Content starts

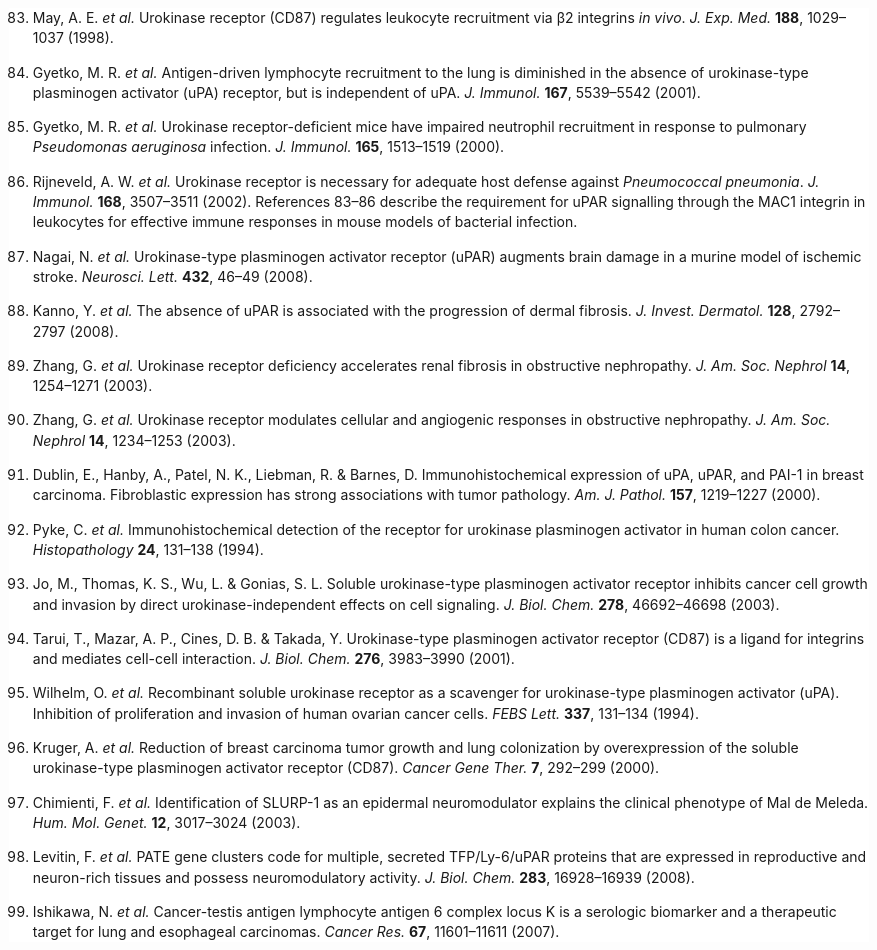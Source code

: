 83. May, A. E. *et al.* Urokinase receptor (CD87) regulates leukocyte recruitment via β2 integrins *in vivo*. *J. Exp. Med.* **188**, 1029–1037 (1998).

84. Gyetko, M. R. *et al.* Antigen-driven lymphocyte recruitment to the lung is diminished in the absence of urokinase-type plasminogen activator (uPA) receptor, but is independent of uPA. *J. Immunol.* **167**, 5539–5542 (2001).

85. Gyetko, M. R. *et al.* Urokinase receptor-deficient mice have impaired neutrophil recruitment in response to pulmonary *Pseudomonas aeruginosa* infection. *J. Immunol.* **165**, 1513–1519 (2000).

86. Rijneveld, A. W. *et al.* Urokinase receptor is necessary for adequate host defense against *Pneumococcal pneumonia*. *J. Immunol.* **168**, 3507–3511 (2002). References 83–86 describe the requirement for uPAR signalling through the MAC1 integrin in leukocytes for effective immune responses in mouse models of bacterial infection.

87. Nagai, N. *et al.* Urokinase-type plasminogen activator receptor (uPAR) augments brain damage in a murine model of ischemic stroke. *Neurosci. Lett.* **432**, 46–49 (2008).

88. Kanno, Y. *et al.* The absence of uPAR is associated with the progression of dermal fibrosis. *J. Invest. Dermatol.* **128**, 2792–2797 (2008).

89. Zhang, G. *et al.* Urokinase receptor deficiency accelerates renal fibrosis in obstructive nephropathy. *J. Am. Soc. Nephrol* **14**, 1254–1271 (2003).

90. Zhang, G. *et al.* Urokinase receptor modulates cellular and angiogenic responses in obstructive nephropathy. *J. Am. Soc. Nephrol* **14**, 1234–1253 (2003).

91. Dublin, E., Hanby, A., Patel, N. K., Liebman, R. & Barnes, D. Immunohistochemical expression of uPA, uPAR, and PAI-1 in breast carcinoma. Fibroblastic expression has strong associations with tumor pathology. *Am. J. Pathol.* **157**, 1219–1227 (2000).

92. Pyke, C. *et al.* Immunohistochemical detection of the receptor for urokinase plasminogen activator in human colon cancer. *Histopathology* **24**, 131–138 (1994).

93. Jo, M., Thomas, K. S., Wu, L. & Gonias, S. L. Soluble urokinase-type plasminogen activator receptor inhibits cancer cell growth and invasion by direct urokinase-independent effects on cell signaling. *J. Biol. Chem.* **278**, 46692–46698 (2003).

94. Tarui, T., Mazar, A. P., Cines, D. B. & Takada, Y. Urokinase-type plasminogen activator receptor (CD87) is a ligand for integrins and mediates cell-cell interaction. *J. Biol. Chem.* **276**, 3983–3990 (2001).

95. Wilhelm, O. *et al.* Recombinant soluble urokinase receptor as a scavenger for urokinase-type plasminogen activator (uPA). Inhibition of proliferation and invasion of human ovarian cancer cells. *FEBS Lett.* **337**, 131–134 (1994).

96. Kruger, A. *et al.* Reduction of breast carcinoma tumor growth and lung colonization by overexpression of the soluble urokinase-type plasminogen activator receptor (CD87). *Cancer Gene Ther.* **7**, 292–299 (2000).

97. Chimienti, F. *et al.* Identification of SLURP-1 as an epidermal neuromodulator explains the clinical phenotype of Mal de Meleda. *Hum. Mol. Genet.* **12**, 3017–3024 (2003).

98. Levitin, F. *et al.* PATE gene clusters code for multiple, secreted TFP/Ly-6/uPAR proteins that are expressed in reproductive and neuron-rich tissues and possess neuromodulatory activity. *J. Biol. Chem.* **283**, 16928–16939 (2008).

99. Ishikawa, N. *et al.* Cancer-testis antigen lymphocyte antigen 6 complex locus K is a serologic biomarker and a therapeutic target for lung and esophageal carcinomas. *Cancer Res.* **67**, 11601–11611 (2007).
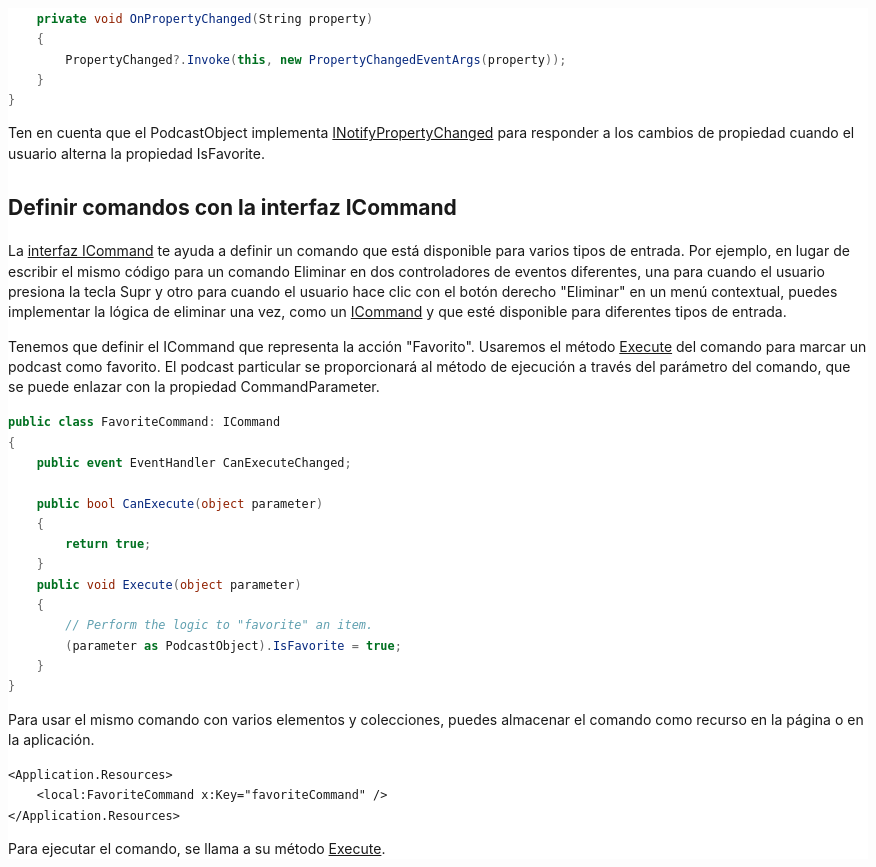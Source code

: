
 ```csharp
    private void OnPropertyChanged(String property)
    {
        PropertyChanged?.Invoke(this, new PropertyChangedEventArgs(property));
    }
}
```

Ten en cuenta que el PodcastObject implementa [INotifyPropertyChanged](https://docs.microsoft.com/uwp/api/Windows.UI.Xaml.Data.INotifyPropertyChanged) para responder a los cambios de propiedad cuando el usuario alterna la propiedad IsFavorite.

## <a name="defining-commands-with-the-icommand-interface"></a>Definir comandos con la interfaz ICommand

La [interfaz ICommand](https://docs.microsoft.com/uwp/api/Windows.UI.Xaml.Input.ICommand) te ayuda a definir un comando que está disponible para varios tipos de entrada. Por ejemplo, en lugar de escribir el mismo código para un comando Eliminar en dos controladores de eventos diferentes, una para cuando el usuario presiona la tecla Supr y otro para cuando el usuario hace clic con el botón derecho "Eliminar" en un menú contextual, puedes implementar la lógica de eliminar una vez, como un [ICommand](https://docs.microsoft.com/uwp/api/Windows.UI.Xaml.Input.ICommand) y que esté disponible para diferentes tipos de entrada.

Tenemos que definir el ICommand que representa la acción "Favorito". Usaremos el método [Execute](https://docs.microsoft.com/uwp/api/Windows.UI.Xaml.Input.ICommand.Execute) del comando para marcar un podcast como favorito. El podcast particular se proporcionará al método de ejecución a través del parámetro del comando, que se puede enlazar con la propiedad CommandParameter.

```csharp
public class FavoriteCommand: ICommand
{
    public event EventHandler CanExecuteChanged;

    public bool CanExecute(object parameter)
    {
        return true;
    }
    public void Execute(object parameter)
    {
        // Perform the logic to "favorite" an item.
        (parameter as PodcastObject).IsFavorite = true;
    }
}
```

Para usar el mismo comando con varios elementos y colecciones, puedes almacenar el comando como recurso en la página o en la aplicación.

```xaml
<Application.Resources>
    <local:FavoriteCommand x:Key="favoriteCommand" />
</Application.Resources>
```

Para ejecutar el comando, se llama a su método [Execute](https://docs.microsoft.com/uwp/api/Windows.UI.Xaml.Input.ICommand.Execute).
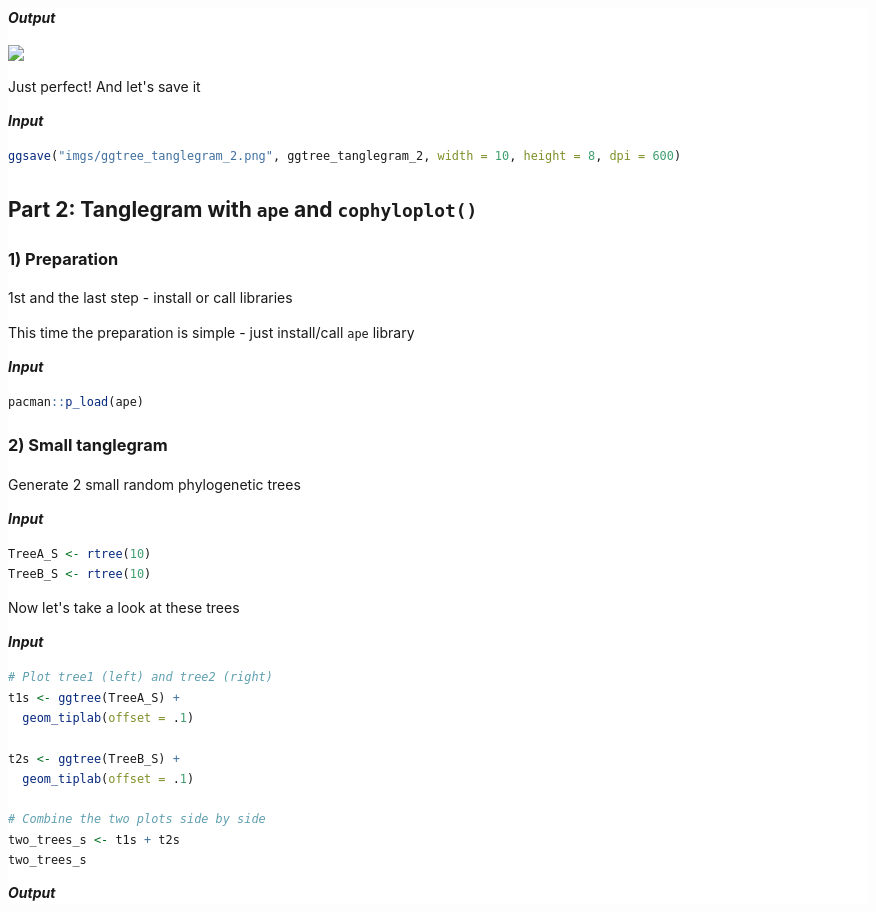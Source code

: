 **_Output_**

<div style='justify-content: center'>
<img src="https://github.com/iliapopov17/NGS-Handbook/blob/main/04_Phylogenetics/04_08_Tanglegram/imgs/ggtree_tanglegram_2.png" align='center', width="50%">
</div>

Just perfect! And let's save it

**_Input_**

```r
ggsave("imgs/ggtree_tanglegram_2.png", ggtree_tanglegram_2, width = 10, height = 8, dpi = 600)
```

## **Part 2: Tanglegram with `ape` and `cophyloplot()`**

### **1) Preparation**

1st and the last step - install or call libraries

This time the preparation is simple - just install/call `ape` library

**_Input_**

```r
pacman::p_load(ape)
```

### **2) Small tanglegram**

Generate 2 small random phylogenetic trees

**_Input_**

```r
TreeA_S <- rtree(10)
TreeB_S <- rtree(10)
```

Now let's take a look at these trees

**_Input_**

```r
# Plot tree1 (left) and tree2 (right)
t1s <- ggtree(TreeA_S) + 
  geom_tiplab(offset = .1)

t2s <- ggtree(TreeB_S) + 
  geom_tiplab(offset = .1)

# Combine the two plots side by side
two_trees_s <- t1s + t2s
two_trees_s
```

**_Output_**
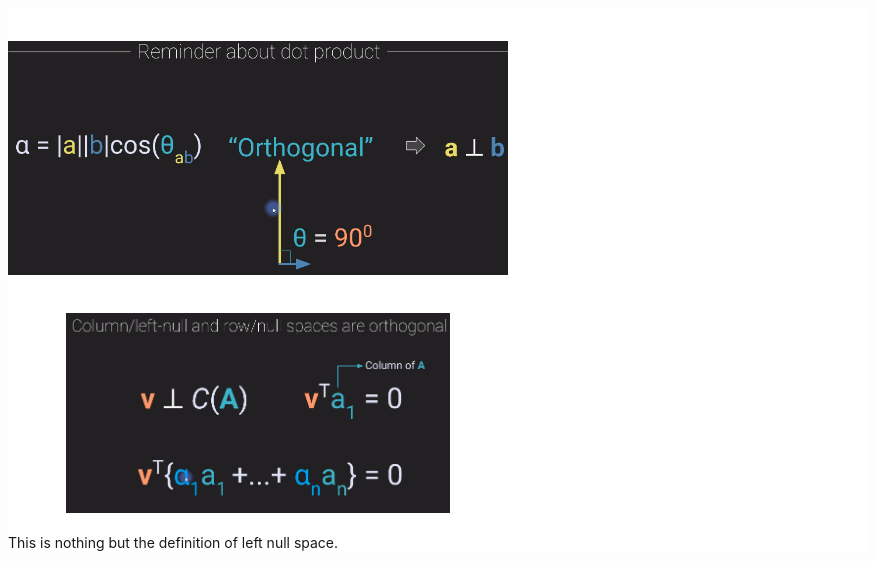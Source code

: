 <img src="images/22.png" width=500 height=300>


<img src="images/23.png" width=500 height=200>

This is nothing but the definition of left null space.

Content ends

[ASSIGNMENT]:
Note how many lines in the data above contain "PodcastObject", then state that number alone.

[EXERCISE RESULT]:
2